EXERCISE →
Filter the entries down to the lines holding "dagster", then copy those lines.

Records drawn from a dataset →
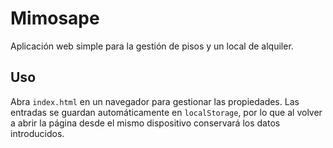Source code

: # Mimosape

Aplicación web simple para la gestión de pisos y un local de alquiler.

## Uso

Abra `index.html` en un navegador para gestionar las propiedades.
Las entradas se guardan automáticamente en `localStorage`, por lo que al volver a abrir la página desde el mismo dispositivo conservará los datos introducidos.

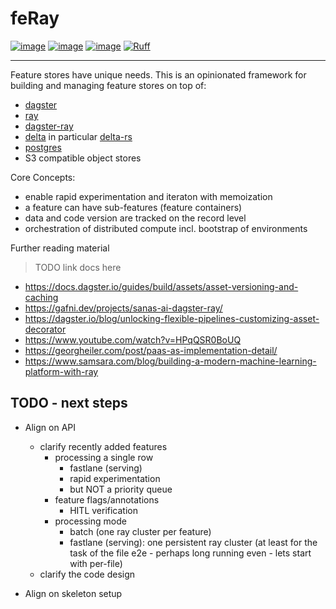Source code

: # feRay

[![image](https://img.shields.io/pypi/v/feray.svg)](https://pypi.python.org/pypi/feray)
[![image](https://img.shields.io/pypi/l/feray.svg)](https://pypi.python.org/pypi/feray)
[![image](https://img.shields.io/pypi/pyversions/feray.svg)](https://pypi.python.org/pypi/feray)
[![Ruff](https://img.shields.io/endpoint?url=https://raw.githubusercontent.com/astral-sh/ruff/main/assets/badge/v2.json)](https://github.com/astral-sh/ruff)

---
Feature stores have unique needs.
This is an opinionated framework for building and managing feature stores on top of:

- [dagster](https://dagster.io/)
- [ray](https://ray.io/)
- [dagster-ray](https://github.com/danielgafni/dagster-ray)
- [delta](https://delta.io/) in particular [delta-rs](https://github.com/delta-io/delta-rs)
- [postgres](https://www.postgresql.org/)
- S3 compatible object stores

Core Concepts:

- enable rapid experimentation and iteraton with memoization
- a feature can have sub-features (feature containers)
- data and code version are tracked on the record level
- orchestration of distributed compute incl. bootstrap of environments


Further reading material

> TODO link docs here

- https://docs.dagster.io/guides/build/assets/asset-versioning-and-caching
- https://gafni.dev/projects/sanas-ai-dagster-ray/
- https://dagster.io/blog/unlocking-flexible-pipelines-customizing-asset-decorator
- https://www.youtube.com/watch?v=HPqQSR0BoUQ
- https://georgheiler.com/post/paas-as-implementation-detail/
- https://www.samsara.com/blog/building-a-modern-machine-learning-platform-with-ray


## TODO - next steps

- Align on API
    - clarify recently added features
      - processing a single row
        - fastlane (serving)
        - rapid experimentation
        - but NOT a priority queue
      - feature flags/annotations
        - HITL verification
      - processing mode
        - batch (one ray cluster per feature)
        - fastlane (serving): one persistent ray cluster (at least for the task of the file e2e - perhaps long running even - lets start with per-file)
    - clarify the code design

- Align on skeleton setup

TASK ANSWER →
- [dagster](https://dagster.io/)
- [dagster-ray](https://github.com/danielgafni/dagster-ray)
- https://docs.dagster.io/guides/build/assets/asset-versioning-and-caching
- https://gafni.dev/projects/sanas-ai-dagster-ray/
- https://dagster.io/blog/unlocking-flexible-pipelines-customizing-asset-decorator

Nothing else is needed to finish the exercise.